LONDON—The global economy is poised to pump US$11.4 trillion of investment into worldwide power generating capacity over the next 25 years, and according to a Bloomberg New Energy Finance (BNEF) report, about $7.8 trillion of that total will go toward renewable energy.

Though the shift to wind, solar and other renewable technologies mark a “fundamental transformation of the world electricity system,” it won’t happen overnight. The report anticipates it will take until 2027 for renewables to overtake gas as a source of generation and until 2037 to overtake coal.

With onshore wind and solar photovoltaic costs expected to fall sharply, by 41 per cent and 60 per cent respectively, these two renewable sources will become the cheapest source of producing electricity in many countries during the 2020s, and the majority of the world by the mid-2030s. On- and offshore wind will attract $3.1 trillion in investment from 2016-2040, solar will receive $3.4 trillion and hydroelectric power $911 billion, according to the report.

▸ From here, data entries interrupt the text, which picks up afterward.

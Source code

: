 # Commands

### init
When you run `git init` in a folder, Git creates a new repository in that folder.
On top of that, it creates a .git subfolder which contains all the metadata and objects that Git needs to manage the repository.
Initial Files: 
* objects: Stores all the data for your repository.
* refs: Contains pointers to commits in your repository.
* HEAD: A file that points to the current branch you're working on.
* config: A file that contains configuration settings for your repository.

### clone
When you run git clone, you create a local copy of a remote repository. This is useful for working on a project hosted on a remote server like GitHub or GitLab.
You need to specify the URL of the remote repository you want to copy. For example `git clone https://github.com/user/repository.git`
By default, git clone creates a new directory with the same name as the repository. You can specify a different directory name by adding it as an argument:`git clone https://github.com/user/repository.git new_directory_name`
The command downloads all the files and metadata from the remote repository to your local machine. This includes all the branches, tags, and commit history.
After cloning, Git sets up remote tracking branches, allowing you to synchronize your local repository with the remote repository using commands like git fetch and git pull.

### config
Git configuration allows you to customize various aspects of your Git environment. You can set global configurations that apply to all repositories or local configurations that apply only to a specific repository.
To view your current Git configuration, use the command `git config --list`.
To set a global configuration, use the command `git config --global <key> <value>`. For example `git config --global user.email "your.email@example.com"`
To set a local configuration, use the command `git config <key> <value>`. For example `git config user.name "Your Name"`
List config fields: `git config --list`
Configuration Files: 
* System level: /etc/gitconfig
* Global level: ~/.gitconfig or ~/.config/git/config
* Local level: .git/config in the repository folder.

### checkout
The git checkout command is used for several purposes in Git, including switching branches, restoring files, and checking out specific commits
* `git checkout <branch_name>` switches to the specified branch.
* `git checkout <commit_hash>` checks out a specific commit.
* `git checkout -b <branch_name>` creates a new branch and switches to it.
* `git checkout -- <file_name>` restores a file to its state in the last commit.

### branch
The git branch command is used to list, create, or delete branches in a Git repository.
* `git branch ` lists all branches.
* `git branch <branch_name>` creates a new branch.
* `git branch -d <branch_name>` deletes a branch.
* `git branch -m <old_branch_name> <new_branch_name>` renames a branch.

Meanwhile, electric vehicles will present the grid with new challenges, BNEF says. EVs are expected to make up 35 per cent of light-duty vehicles by 2040, tacking a further eight per cent demand on the global grid.


Coal investment is expected to total $1.2 trillion over the next 25 years, while $892 billion will be invested in natural gas plants. Meanwhile, the report says natural gas’s place as a “transition fuel” may also be unfounded.

“Our forecast shows no golden age for gas, except in North America,” Elena Giannakopoulou, senior energy economist on the report, said.

If true, a less-lucrative natural gas market could have significant ramifications for Canada’s energy market.

Despite the positive environmental impact the majority investment in renewable energy will have, Seb Henbest, BNEF’s head of Europe, Middle East and Africa said the world has a long way to go.

“Some $7.8 trillion will be invested globally in renewables between 2016 and 2040, two thirds of the investment in all power generating capacity, but it would require trillions more to bring world emissions onto a track compatible with the United Nations 2 C climate target,” he said.

BNEF expects emissions to peak in China by 2025, but anticipates rising rates of coal-fired generation in India and some of Asia’s other emerging markets will mean global carbon emissions will remain five per cent above 2015 levels in 2040.